What’s My Deadline?

 

“Don’t put off until tomorrow what you can do today.

Benjamin Franklin

 

 

As part of a series on bibliotherapy, in this fourth essay, I will recommend literature for the problem of procrastination. Limiting myself to British classics, I’m suggesting Samuel Johnson’s 1758 essay “On Idleness.”

When teaching, I often talk about how form mirrors theme. For example, in the Robert Browning poem “My Last Duchess,” Browning uses the tight poetic structure of heroic couplets (two rhyming lines of iambic pentameter) to emphasize how the poem is about control.

In order to best encapsulate the subject of this week’s bibliotherapy pick for the topic of procrastination, I have purposely postponed sitting to write until I am staring my deadline dead in the eye.

Not really. I just had a busy and somewhat trying week. 

It’s okay, though, as I know all of my students, for example, will understand.

In the old days of actually turning in pieces of paper when an assignment was due on a given date, the students knew to submit that assignment during class. Now, however, most assignments are turned in online, so the constant question is what time? Do I mean class time, which might be in the morning, or the default set by the learning management system, which is 11:59 pm? 

I can get as judgmental as I might like (preview for next week!), but the reality is sometimes I’m counting on those extra hours too, and, as someone who has edited various publications to which other professors have submitted work, well, we professors are humans too. We like to kiss deadlines. Sometimes, we miss them. 

While that epitome of American individualism and can-do attitude Benjamin Franklin may have judged us negatively, an eighteenth-century writer on the other side of the pond, Samuel Johnson, understood those of us who sometimes wait until the last minute.

Johnson isn’t quite as popular now, but he was so well-regarded and prolific during the eighteenth century that the time period in literature is sometimes referred to as the age of Johnson.

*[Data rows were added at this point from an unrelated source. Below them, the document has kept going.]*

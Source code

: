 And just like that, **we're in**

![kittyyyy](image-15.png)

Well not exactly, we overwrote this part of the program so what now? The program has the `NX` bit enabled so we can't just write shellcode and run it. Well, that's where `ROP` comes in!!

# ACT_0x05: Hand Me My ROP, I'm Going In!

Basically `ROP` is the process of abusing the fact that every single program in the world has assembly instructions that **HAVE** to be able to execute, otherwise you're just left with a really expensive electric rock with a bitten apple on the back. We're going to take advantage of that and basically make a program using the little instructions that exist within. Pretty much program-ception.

In addition to the first English dictionary, fiction, and poetry, Johnson wrote essays for both The Rambler and Idler. Not surprisingly, “On Idleness” is part of Idler.

Johnson notes that there are those who “profess idleness in its full dignity” and “boast that they do nothing, and thank their stars that they have nothing to do.” But their numbers are small, especially in today’s America dominated by the adages of that other eighteenth-century writer Franklin who told us to save our pennies and get to work now. Few feel pride in being lazy.

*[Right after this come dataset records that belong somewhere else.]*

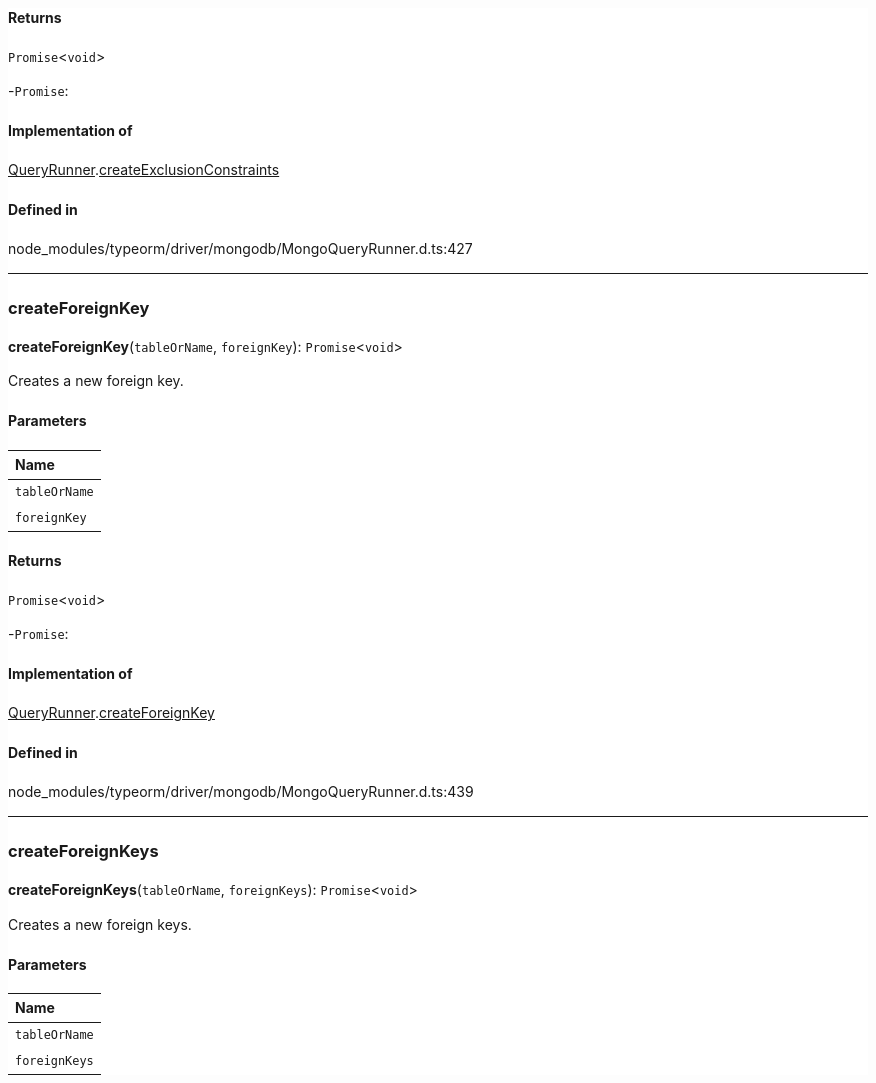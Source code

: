 #### Returns

`Promise`<`void`\>

-`Promise`: 

#### Implementation of

[QueryRunner](../interfaces/QueryRunner.md).[createExclusionConstraints](../interfaces/QueryRunner.md#createexclusionconstraints)

#### Defined in

node_modules/typeorm/driver/mongodb/MongoQueryRunner.d.ts:427

___

### createForeignKey

**createForeignKey**(`tableOrName`, `foreignKey`): `Promise`<`void`\>

Creates a new foreign key.

#### Parameters

| Name |
| :------ |
| `tableOrName` | `string` \| [`Table`](Table.md) |
| `foreignKey` | [`TableForeignKey`](TableForeignKey.md) |

#### Returns

`Promise`<`void`\>

-`Promise`: 

#### Implementation of

[QueryRunner](../interfaces/QueryRunner.md).[createForeignKey](../interfaces/QueryRunner.md#createforeignkey)

#### Defined in

node_modules/typeorm/driver/mongodb/MongoQueryRunner.d.ts:439

___

### createForeignKeys

**createForeignKeys**(`tableOrName`, `foreignKeys`): `Promise`<`void`\>

Creates a new foreign keys.

#### Parameters

| Name |
| :------ |
| `tableOrName` | `string` \| [`Table`](Table.md) |
| `foreignKeys` | [`TableForeignKey`](TableForeignKey.md)[] |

Rather, the majority of us who are idle do so while being very busy. Give me a deadline for a difficult project, and I assure you that my house is going to be clean. Tell me that I need to index my book, and I guarantee you that all of my students’ assignments are getting graded promptly. Remind me that I must complete important paperwork, and I promise you that my dog will be washed. 

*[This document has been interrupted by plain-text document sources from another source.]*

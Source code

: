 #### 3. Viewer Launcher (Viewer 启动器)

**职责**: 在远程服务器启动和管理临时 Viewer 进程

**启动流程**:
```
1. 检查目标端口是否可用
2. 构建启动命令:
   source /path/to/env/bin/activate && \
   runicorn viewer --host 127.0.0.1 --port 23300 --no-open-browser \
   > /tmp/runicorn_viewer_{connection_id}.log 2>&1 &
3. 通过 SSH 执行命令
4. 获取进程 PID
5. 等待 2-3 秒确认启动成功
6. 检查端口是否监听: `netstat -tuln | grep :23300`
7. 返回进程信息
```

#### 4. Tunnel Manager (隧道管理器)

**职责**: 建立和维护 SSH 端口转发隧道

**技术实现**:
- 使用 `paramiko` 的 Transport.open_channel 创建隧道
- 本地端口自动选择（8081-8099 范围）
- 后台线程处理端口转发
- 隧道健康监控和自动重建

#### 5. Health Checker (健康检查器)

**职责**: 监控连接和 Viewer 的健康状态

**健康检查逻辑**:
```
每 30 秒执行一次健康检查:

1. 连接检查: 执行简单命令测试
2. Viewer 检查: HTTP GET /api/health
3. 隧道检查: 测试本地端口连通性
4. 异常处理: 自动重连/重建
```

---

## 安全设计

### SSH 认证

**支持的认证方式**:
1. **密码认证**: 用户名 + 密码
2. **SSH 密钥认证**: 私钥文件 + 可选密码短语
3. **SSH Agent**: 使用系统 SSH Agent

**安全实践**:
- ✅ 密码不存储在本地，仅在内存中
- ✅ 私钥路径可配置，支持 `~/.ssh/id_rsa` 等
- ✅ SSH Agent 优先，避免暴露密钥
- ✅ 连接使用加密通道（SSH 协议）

As Johnson writes, “idleness predominates in many lives where it is not suspected.” Rather “idleness is often covered by turbulence and hurry.”

(Please excuse the interruption of this blog post as I go wash dishes.) 

It’s not that I don’t need to clean house, grade assignments, or wash my dirty dog, but sometimes those tasks become excuses to avoid the things that truly need to be done.

That’s what Johnson addresses in his essay, pointing to his “friend,” Mr. Sober whom Johnson’s own friends said was Johnson himself. 

Mr. Sober, like this blog post writer, “does any thing but what he ought to do with eager diligence.” 

Mr. Sober uses conversation throughout the day to distract from any “difficult undertaking,” and when no one is at hand to talk to (thank goodness for texting or we might face the same!), Mr. Sober turns instead to any hobby he can attempt because “the manual arts are undeservedly overlooked.” This means rather than tasks that he truly needs to tackle, Mr. Sober works at “the crafts of the shoemaker, tin man, plumber, and potter,” all of which lead to failure.

Johnson doesn’t really have a solution, but it’s good to know that the man who accomplished so much centuries ago that we call his century the age of Johnson doesn’t judge. 

He closes “On Idleness” by saying that he doesn’t know the effect it will have on Mr. Sober. In a light, gentle tone, he writes, “perhaps he will read it and laugh, and light the fire in his furnace; but my hope is that he will quit his trifles, and betake himself to rational and useful diligence.”

Perhaps. 

In the meantime, though, I really must finish this essay so that I can arrange my sock drawer.